## Problem requirements
All lines from the one containing "# [Zou flow](.Documentation/ZouFlow.md)" to the end of the entries below must be output exactly, and no other lines.

(Stored data)
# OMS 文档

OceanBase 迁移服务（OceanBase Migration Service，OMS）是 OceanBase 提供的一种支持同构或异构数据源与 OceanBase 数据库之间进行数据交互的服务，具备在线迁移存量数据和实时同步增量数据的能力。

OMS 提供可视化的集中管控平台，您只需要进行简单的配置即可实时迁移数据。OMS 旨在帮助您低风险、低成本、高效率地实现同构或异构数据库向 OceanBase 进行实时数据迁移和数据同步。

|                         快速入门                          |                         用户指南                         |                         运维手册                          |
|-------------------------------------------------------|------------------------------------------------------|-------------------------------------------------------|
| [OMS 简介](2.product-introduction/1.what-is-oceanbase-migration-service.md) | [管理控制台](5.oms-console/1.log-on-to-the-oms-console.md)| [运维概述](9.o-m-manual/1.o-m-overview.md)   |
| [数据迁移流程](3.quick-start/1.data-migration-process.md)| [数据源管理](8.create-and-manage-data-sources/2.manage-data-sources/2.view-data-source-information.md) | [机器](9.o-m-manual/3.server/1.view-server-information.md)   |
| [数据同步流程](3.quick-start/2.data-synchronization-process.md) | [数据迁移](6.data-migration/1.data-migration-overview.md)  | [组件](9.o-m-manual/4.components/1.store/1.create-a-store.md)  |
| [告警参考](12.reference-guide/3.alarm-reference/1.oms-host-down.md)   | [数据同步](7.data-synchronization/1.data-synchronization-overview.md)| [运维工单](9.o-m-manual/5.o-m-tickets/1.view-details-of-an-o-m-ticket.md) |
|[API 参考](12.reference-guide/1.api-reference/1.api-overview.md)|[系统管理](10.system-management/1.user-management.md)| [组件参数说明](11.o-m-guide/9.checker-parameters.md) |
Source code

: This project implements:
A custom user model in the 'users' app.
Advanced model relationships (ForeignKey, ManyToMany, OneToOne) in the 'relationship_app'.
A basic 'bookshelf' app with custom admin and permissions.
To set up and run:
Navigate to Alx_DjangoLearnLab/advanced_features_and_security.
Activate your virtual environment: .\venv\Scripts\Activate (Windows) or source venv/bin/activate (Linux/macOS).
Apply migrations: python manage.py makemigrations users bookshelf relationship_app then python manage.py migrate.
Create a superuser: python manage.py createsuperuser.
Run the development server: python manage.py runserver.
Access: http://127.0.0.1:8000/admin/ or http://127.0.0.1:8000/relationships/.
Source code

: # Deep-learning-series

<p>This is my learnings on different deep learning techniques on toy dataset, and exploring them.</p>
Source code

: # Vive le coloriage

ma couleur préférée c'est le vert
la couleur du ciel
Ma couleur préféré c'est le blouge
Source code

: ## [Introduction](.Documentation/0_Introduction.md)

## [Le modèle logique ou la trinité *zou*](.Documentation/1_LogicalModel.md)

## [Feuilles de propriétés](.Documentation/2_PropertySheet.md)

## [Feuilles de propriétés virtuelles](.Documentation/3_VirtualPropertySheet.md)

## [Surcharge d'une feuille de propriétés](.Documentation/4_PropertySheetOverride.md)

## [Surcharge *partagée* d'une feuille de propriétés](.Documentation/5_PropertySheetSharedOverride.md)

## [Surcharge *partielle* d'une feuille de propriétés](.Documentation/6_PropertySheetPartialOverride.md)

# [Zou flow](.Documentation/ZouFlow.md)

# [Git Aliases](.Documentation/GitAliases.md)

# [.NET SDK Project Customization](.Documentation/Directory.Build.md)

## Answer to this task
# [Zou flow](.Documentation/ZouFlow.md)

# [Git Aliases](.Documentation/GitAliases.md)

# [.NET SDK Project Customization](.Documentation/Directory.Build.md)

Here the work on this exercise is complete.